### [Input for this task]
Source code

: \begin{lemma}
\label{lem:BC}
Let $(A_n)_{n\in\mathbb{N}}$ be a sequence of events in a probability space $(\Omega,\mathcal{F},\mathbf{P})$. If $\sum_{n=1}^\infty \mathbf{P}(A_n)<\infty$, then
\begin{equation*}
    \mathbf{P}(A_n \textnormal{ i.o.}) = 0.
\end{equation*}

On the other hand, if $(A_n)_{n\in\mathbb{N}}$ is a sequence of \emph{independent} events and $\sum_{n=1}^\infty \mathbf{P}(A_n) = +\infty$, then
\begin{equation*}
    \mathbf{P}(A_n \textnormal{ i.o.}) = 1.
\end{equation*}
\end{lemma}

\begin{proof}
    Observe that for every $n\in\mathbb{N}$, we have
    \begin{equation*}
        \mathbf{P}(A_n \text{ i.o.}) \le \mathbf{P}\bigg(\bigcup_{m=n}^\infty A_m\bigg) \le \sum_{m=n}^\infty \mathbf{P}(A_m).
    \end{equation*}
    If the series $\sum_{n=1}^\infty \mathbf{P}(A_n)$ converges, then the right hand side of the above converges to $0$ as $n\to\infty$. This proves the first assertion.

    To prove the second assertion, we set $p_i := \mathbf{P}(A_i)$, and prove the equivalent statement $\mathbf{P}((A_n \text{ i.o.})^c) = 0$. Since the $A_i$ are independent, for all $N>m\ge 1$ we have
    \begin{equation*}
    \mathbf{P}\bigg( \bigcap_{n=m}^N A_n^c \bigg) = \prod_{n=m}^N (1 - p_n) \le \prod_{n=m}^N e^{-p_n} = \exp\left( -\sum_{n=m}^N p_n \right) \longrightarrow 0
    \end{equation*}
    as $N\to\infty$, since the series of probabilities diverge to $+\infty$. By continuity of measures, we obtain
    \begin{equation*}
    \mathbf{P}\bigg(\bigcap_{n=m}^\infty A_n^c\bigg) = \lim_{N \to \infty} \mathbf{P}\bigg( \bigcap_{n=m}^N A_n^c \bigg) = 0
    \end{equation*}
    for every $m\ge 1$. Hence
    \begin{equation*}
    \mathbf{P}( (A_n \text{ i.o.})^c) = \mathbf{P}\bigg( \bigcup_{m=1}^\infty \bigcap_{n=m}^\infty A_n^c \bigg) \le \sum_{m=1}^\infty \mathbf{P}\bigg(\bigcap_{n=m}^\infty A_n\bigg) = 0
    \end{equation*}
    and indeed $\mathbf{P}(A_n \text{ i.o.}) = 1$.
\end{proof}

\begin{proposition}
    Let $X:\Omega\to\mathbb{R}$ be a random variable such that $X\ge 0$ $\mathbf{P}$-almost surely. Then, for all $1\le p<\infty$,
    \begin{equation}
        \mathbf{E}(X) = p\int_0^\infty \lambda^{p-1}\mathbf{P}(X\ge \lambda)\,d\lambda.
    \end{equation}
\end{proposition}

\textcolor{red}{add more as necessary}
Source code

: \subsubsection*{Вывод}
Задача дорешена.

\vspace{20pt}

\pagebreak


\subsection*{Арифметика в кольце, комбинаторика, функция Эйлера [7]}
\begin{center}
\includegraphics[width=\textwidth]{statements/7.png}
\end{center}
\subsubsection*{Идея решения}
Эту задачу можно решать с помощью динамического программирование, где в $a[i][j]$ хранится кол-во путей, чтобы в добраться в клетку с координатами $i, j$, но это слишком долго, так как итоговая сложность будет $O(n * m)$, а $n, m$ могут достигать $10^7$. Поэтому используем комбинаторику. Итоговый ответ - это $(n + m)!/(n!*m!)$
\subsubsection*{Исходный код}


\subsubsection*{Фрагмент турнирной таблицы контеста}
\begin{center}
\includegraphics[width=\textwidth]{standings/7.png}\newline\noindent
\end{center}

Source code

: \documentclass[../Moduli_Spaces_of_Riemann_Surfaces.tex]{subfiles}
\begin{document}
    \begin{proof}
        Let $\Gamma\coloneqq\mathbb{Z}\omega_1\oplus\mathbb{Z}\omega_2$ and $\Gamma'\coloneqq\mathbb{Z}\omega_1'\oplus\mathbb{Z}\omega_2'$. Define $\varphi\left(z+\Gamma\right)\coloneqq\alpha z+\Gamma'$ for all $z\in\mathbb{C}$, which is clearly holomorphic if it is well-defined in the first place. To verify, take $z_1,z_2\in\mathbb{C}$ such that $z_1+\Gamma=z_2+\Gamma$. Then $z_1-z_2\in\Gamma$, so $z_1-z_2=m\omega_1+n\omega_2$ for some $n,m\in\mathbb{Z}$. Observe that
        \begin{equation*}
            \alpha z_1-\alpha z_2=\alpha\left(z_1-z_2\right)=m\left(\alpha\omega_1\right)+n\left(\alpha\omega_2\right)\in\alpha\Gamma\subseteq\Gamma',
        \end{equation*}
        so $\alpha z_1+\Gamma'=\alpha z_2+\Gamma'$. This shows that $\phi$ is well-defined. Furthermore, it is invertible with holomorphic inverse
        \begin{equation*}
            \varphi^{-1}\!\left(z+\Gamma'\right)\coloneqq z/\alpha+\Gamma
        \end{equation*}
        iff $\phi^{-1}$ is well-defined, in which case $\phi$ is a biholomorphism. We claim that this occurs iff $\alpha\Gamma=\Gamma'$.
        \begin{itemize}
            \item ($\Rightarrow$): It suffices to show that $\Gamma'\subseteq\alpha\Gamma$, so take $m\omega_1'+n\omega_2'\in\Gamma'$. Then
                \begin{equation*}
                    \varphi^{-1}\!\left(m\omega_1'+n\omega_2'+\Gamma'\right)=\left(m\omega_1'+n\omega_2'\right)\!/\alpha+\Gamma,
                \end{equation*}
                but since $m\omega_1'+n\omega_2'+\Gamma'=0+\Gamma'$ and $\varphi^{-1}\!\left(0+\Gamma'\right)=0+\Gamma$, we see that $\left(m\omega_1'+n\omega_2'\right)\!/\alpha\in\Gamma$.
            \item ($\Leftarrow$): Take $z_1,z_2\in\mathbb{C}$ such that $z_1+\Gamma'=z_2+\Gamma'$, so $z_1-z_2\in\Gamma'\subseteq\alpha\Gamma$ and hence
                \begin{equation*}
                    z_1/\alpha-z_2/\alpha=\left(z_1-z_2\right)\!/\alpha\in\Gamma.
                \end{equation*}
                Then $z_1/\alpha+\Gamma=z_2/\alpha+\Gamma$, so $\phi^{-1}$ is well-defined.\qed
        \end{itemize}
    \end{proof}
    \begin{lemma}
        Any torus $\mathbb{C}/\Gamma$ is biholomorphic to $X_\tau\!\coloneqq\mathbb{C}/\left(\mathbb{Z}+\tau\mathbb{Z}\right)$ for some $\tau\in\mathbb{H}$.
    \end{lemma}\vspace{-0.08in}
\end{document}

### [Assigned task]
Find every line above that contains the word "events", and return each one.

### [Solution for this exercise]
Let $(A_n)_{n\in\mathbb{N}}$ be a sequence of events in a probability space $(\Omega,\mathcal{F},\mathbf{P})$. If $\sum_{n=1}^\infty \mathbf{P}(A_n)<\infty$, then
On the other hand, if $(A_n)_{n\in\mathbb{N}}$ is a sequence of \emph{independent} events and $\sum_{n=1}^\infty \mathbf{P}(A_n) = +\infty$, then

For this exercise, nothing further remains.